> [Work order] Which lines of the records below contain the word "using"? Copy each of them out.

****

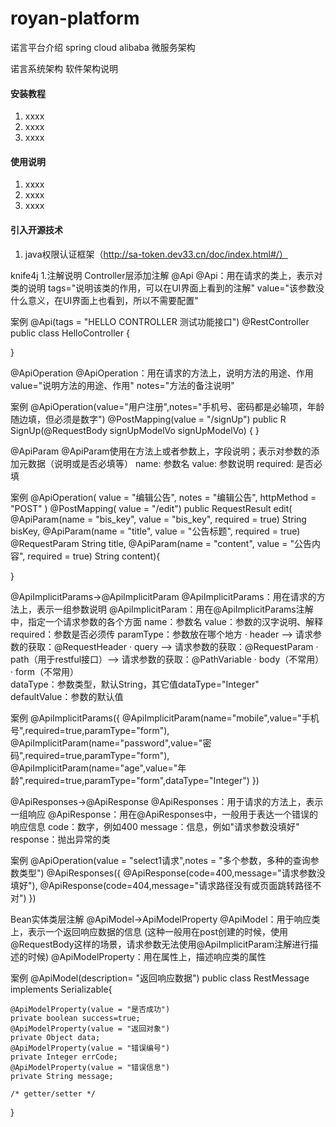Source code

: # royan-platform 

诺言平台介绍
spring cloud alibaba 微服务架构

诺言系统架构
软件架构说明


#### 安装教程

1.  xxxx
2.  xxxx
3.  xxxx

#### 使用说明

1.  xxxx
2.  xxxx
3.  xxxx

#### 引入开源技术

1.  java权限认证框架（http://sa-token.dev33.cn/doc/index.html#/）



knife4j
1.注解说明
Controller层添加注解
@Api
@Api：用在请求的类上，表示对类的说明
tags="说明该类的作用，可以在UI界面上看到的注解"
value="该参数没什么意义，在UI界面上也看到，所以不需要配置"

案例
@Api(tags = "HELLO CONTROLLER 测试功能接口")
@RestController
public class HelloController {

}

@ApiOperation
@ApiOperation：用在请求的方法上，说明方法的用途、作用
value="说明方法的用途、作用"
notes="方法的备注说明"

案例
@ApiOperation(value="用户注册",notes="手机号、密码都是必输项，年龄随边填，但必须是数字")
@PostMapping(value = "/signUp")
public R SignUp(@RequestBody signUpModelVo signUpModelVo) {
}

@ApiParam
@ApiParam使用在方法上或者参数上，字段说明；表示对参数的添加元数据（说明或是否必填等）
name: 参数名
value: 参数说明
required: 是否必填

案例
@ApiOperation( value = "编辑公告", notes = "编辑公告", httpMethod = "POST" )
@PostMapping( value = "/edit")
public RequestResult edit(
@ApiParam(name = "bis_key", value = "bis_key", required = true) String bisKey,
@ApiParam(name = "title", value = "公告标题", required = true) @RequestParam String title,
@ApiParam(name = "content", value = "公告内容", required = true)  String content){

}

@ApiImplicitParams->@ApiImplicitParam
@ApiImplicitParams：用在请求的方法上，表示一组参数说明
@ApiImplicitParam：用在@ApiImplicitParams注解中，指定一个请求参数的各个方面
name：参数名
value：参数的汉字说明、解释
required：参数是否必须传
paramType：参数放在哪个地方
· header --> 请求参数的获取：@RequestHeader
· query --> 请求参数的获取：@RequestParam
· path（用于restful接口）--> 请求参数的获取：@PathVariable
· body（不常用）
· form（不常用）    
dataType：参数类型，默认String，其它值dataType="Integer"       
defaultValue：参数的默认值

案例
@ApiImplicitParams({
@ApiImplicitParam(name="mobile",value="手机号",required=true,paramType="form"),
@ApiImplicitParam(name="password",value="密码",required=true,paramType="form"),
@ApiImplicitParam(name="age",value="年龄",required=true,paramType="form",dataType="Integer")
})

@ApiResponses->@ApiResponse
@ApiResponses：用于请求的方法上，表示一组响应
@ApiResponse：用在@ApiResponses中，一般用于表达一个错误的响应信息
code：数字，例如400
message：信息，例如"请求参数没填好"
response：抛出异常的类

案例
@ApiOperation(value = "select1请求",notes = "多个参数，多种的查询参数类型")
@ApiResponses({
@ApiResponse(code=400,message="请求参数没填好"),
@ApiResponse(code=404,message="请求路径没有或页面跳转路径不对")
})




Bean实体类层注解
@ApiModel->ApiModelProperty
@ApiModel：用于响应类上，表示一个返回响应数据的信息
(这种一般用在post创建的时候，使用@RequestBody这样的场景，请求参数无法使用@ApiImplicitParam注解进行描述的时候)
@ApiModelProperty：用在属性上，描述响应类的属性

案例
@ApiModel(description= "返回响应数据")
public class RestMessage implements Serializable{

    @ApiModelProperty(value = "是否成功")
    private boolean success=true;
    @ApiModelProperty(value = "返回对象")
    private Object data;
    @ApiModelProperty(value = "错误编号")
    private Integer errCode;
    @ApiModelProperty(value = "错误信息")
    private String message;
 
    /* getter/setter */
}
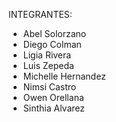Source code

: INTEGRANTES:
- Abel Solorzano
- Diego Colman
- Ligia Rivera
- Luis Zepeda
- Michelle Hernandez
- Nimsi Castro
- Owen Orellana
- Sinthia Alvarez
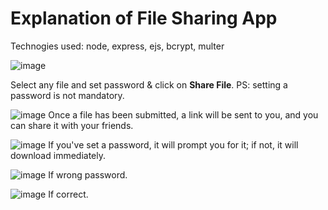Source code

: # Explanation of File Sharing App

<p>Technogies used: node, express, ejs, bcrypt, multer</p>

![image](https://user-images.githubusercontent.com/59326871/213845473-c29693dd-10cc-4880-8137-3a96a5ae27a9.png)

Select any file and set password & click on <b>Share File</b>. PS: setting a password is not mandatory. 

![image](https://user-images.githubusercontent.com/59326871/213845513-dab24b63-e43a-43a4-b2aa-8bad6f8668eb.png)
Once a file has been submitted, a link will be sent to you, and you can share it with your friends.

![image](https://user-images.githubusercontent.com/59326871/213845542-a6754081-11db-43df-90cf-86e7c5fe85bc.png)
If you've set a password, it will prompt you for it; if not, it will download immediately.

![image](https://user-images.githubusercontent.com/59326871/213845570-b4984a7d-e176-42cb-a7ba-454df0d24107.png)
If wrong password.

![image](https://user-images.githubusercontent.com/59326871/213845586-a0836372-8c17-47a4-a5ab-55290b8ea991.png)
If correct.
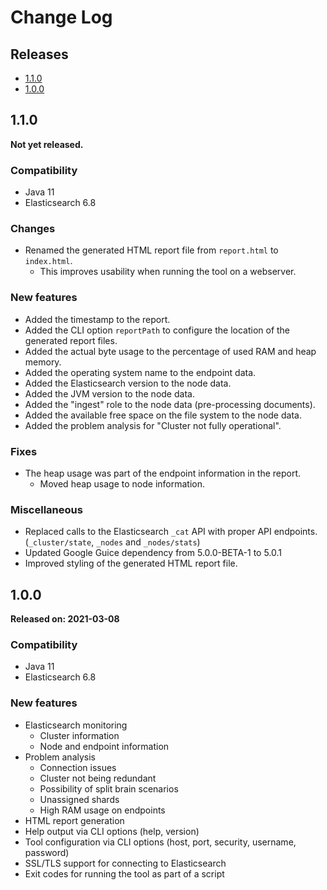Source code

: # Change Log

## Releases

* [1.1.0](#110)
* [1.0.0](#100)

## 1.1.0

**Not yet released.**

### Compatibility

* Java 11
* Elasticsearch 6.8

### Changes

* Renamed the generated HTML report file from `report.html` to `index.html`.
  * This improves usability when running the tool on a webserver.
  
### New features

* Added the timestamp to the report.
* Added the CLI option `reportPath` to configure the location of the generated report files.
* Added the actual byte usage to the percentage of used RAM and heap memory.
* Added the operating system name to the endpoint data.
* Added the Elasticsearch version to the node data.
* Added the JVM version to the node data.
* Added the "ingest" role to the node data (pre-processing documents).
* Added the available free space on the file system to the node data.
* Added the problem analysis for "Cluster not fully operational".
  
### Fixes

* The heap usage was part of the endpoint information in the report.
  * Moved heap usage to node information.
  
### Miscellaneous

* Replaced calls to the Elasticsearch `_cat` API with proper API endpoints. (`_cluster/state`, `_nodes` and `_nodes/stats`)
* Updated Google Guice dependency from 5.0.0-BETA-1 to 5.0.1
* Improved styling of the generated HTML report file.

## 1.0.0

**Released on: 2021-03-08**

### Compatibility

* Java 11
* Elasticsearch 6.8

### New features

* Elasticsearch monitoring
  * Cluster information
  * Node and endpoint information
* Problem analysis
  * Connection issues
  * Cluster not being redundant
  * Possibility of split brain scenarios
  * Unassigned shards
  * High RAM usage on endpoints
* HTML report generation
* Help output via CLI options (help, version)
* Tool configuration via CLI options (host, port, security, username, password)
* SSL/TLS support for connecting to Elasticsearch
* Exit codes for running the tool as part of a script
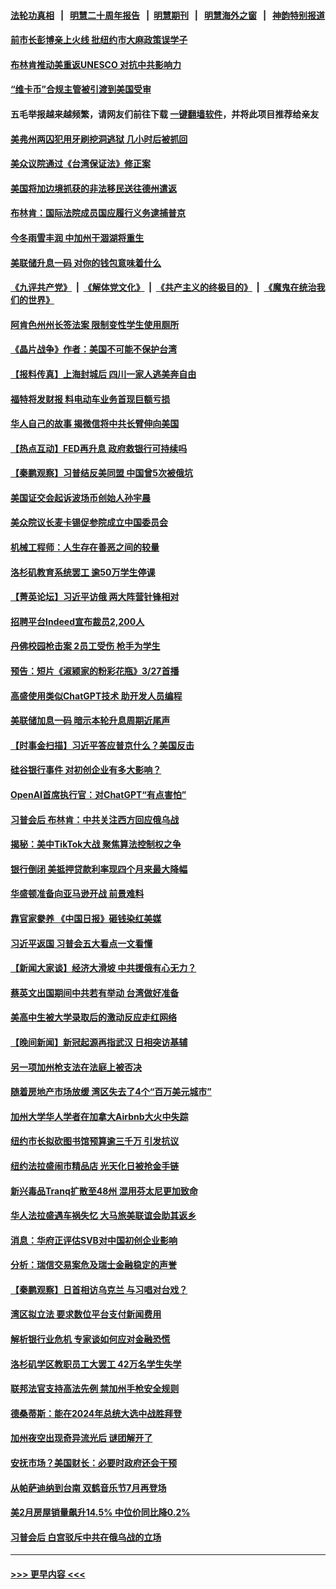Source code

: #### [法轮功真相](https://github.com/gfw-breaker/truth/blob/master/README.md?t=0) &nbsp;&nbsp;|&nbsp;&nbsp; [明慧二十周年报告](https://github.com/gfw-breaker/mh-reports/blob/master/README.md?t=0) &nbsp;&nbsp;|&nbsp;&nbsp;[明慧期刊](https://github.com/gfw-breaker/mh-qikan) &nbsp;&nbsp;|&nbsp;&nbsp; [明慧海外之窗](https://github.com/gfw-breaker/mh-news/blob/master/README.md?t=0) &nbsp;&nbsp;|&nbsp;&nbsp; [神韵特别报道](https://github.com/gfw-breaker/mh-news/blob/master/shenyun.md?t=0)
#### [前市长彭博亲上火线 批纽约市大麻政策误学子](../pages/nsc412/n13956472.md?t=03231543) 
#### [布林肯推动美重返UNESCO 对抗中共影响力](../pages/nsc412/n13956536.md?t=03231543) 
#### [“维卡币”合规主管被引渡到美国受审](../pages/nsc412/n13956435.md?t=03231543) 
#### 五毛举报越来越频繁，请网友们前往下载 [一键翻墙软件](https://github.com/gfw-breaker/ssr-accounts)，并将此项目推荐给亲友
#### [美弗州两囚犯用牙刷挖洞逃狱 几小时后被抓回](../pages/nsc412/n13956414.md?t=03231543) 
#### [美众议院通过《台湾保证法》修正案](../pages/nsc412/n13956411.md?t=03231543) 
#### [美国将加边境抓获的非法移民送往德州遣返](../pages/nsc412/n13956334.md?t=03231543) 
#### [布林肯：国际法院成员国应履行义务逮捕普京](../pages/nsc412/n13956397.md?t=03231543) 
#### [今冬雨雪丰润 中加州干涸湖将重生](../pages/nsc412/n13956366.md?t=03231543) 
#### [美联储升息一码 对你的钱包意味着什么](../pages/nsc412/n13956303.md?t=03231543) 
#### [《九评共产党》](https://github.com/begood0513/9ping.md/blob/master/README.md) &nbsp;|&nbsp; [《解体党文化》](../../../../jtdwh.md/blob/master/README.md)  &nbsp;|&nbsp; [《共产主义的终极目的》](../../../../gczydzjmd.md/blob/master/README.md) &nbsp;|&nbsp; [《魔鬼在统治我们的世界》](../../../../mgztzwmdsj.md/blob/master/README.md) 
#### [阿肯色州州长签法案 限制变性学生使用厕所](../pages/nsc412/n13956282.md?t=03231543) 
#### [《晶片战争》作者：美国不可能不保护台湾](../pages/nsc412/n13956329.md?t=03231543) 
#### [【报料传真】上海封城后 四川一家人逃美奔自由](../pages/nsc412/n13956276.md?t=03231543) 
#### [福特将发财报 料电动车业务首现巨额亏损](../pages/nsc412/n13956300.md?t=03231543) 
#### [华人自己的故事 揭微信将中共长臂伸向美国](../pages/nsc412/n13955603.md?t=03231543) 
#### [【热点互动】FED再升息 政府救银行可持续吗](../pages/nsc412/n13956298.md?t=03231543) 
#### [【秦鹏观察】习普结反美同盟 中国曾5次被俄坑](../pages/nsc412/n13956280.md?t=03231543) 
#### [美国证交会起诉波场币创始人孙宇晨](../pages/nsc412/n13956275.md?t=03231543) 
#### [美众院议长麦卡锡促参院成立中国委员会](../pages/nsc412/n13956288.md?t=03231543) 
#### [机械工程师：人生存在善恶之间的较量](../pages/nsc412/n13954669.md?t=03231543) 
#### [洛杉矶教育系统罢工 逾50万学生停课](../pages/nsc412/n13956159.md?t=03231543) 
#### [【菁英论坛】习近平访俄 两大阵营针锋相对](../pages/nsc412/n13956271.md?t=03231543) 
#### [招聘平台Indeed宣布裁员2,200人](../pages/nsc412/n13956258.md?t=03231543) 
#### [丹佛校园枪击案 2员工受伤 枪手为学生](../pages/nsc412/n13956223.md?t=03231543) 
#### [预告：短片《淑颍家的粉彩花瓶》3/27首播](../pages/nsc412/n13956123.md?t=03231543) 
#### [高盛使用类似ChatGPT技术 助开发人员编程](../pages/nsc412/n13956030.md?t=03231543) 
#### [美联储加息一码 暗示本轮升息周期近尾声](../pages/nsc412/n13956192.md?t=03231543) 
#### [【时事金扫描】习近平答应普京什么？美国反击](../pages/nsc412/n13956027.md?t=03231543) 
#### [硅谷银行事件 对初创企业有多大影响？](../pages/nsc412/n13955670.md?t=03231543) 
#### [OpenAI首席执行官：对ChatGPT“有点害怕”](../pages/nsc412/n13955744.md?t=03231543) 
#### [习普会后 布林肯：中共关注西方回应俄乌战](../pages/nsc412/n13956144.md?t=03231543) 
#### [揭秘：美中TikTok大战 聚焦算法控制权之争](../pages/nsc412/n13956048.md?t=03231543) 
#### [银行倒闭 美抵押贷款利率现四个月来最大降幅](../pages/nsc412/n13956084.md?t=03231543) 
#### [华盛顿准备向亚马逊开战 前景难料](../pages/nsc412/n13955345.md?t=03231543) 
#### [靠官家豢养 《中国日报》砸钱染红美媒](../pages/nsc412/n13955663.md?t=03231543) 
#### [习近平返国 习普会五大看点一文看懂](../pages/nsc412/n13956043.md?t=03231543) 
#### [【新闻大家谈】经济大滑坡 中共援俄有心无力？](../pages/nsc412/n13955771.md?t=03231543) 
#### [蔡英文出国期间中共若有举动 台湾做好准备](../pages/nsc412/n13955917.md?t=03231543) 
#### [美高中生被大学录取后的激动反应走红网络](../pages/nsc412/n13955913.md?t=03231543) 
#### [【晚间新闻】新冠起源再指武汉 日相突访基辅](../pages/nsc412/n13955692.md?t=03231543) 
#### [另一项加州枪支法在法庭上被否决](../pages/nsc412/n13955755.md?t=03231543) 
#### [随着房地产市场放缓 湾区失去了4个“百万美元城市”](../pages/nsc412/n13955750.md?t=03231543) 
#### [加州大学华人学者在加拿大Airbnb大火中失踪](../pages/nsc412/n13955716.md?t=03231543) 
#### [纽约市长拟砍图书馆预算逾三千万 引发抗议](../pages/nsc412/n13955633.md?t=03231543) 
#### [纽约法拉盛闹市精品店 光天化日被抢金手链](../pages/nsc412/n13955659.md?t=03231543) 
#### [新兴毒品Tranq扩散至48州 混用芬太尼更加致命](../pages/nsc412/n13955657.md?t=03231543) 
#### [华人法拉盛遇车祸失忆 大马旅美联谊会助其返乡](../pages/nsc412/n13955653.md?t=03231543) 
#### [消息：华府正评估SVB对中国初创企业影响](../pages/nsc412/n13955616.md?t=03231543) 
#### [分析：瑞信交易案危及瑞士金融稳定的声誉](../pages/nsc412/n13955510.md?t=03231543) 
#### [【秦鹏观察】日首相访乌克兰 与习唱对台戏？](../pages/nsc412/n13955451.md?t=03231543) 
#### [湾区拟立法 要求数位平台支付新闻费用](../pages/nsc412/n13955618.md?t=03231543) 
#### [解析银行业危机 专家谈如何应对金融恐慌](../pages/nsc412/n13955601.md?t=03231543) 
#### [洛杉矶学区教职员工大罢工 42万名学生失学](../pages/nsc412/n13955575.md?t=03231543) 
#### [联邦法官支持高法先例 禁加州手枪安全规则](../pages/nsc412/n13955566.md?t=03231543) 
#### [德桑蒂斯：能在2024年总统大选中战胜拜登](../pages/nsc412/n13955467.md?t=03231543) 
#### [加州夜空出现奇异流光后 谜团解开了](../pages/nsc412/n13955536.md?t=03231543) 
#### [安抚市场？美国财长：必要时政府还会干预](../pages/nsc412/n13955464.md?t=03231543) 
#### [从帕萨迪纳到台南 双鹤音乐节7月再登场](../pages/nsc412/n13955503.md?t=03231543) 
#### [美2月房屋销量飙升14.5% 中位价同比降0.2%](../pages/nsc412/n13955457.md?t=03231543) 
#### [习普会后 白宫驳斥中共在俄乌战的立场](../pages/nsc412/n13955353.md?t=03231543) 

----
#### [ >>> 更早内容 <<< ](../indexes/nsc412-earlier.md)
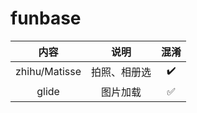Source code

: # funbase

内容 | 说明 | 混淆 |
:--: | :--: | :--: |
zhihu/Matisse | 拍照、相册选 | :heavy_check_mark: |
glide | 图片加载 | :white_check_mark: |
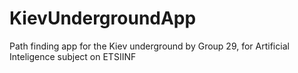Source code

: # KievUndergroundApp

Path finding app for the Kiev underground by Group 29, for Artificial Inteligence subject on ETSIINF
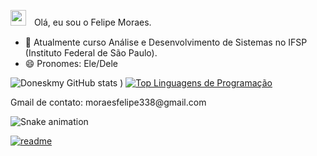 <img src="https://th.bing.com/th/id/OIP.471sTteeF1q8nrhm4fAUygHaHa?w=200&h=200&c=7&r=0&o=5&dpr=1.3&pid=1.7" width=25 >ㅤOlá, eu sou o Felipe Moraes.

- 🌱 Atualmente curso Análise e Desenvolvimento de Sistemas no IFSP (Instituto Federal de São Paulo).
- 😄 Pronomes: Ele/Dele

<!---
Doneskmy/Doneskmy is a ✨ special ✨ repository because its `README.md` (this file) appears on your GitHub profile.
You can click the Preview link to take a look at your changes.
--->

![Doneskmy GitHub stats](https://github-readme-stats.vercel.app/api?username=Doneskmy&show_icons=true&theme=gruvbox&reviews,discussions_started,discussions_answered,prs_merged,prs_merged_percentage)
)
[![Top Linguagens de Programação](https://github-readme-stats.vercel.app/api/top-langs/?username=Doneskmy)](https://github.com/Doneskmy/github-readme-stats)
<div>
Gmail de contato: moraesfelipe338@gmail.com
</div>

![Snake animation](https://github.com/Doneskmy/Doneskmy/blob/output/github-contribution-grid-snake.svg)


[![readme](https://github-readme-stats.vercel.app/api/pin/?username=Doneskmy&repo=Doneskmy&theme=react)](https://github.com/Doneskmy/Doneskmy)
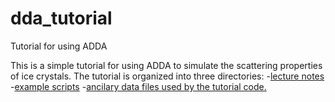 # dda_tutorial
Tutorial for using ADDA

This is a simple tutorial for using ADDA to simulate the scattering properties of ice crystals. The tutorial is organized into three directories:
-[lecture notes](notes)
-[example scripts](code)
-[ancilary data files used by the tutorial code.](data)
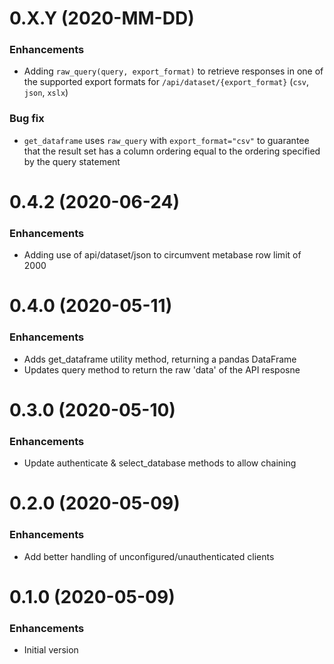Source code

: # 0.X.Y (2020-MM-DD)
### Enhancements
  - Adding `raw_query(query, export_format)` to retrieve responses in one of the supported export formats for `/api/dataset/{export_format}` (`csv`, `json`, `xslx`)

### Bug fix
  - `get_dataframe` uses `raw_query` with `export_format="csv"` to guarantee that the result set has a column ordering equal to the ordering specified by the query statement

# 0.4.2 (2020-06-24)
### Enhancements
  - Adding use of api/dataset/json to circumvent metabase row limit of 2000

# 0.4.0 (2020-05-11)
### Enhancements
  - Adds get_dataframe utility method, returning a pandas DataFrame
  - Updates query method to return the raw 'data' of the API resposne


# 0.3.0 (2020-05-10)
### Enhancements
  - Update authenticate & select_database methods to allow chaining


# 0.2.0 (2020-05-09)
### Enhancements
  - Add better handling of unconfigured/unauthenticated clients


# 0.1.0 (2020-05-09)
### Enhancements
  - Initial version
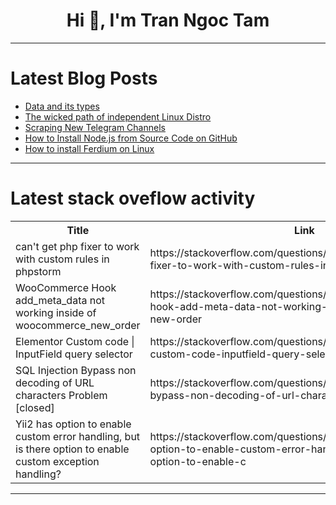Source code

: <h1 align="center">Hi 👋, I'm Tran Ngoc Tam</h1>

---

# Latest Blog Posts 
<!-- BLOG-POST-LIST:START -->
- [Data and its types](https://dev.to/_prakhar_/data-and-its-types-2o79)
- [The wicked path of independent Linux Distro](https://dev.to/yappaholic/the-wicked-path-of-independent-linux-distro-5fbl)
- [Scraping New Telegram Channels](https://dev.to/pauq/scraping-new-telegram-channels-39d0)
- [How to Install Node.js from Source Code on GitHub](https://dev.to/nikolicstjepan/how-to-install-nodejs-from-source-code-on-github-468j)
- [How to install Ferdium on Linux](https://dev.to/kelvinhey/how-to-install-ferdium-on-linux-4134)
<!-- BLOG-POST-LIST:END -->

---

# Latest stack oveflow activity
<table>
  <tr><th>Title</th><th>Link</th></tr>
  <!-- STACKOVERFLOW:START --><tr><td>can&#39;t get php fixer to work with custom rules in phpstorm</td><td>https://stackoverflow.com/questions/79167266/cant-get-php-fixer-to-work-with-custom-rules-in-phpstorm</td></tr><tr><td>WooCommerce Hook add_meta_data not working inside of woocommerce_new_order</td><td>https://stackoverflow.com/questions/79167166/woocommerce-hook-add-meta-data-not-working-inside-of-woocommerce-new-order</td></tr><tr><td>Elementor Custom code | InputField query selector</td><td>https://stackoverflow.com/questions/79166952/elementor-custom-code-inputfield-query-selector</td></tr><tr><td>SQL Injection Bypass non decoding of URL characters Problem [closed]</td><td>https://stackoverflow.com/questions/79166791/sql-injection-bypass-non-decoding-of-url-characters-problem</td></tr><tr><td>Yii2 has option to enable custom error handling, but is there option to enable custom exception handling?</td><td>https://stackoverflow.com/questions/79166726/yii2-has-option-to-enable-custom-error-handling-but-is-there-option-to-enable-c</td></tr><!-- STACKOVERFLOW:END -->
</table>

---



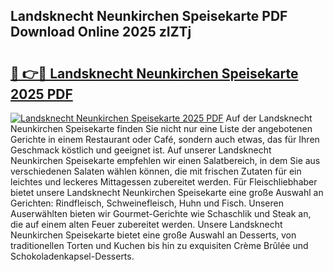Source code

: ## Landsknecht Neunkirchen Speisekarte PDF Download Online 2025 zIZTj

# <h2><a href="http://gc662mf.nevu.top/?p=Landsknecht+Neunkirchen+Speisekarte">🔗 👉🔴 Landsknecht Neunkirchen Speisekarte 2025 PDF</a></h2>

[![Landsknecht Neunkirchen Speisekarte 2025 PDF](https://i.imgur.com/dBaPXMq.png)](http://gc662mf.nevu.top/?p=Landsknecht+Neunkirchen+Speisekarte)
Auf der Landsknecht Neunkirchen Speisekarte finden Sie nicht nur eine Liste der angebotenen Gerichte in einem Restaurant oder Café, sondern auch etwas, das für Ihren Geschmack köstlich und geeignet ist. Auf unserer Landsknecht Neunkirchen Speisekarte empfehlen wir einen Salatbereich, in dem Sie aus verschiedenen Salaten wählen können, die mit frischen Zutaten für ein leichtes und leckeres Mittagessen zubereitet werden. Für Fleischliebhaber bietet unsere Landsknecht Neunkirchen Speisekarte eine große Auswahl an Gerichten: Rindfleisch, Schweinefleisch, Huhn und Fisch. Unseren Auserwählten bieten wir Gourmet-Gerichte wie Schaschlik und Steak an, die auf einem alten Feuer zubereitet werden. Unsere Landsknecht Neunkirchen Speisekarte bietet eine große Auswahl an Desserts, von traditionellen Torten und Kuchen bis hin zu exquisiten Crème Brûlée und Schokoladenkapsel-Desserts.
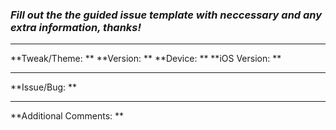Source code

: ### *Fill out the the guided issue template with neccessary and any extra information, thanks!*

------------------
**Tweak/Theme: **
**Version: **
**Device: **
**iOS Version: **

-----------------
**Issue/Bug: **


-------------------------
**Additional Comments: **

****

> [Task answer]
Tutorial for using ADDA
This is a simple tutorial for using ADDA to simulate the scattering properties of ice crystals. The tutorial is organized into three directories:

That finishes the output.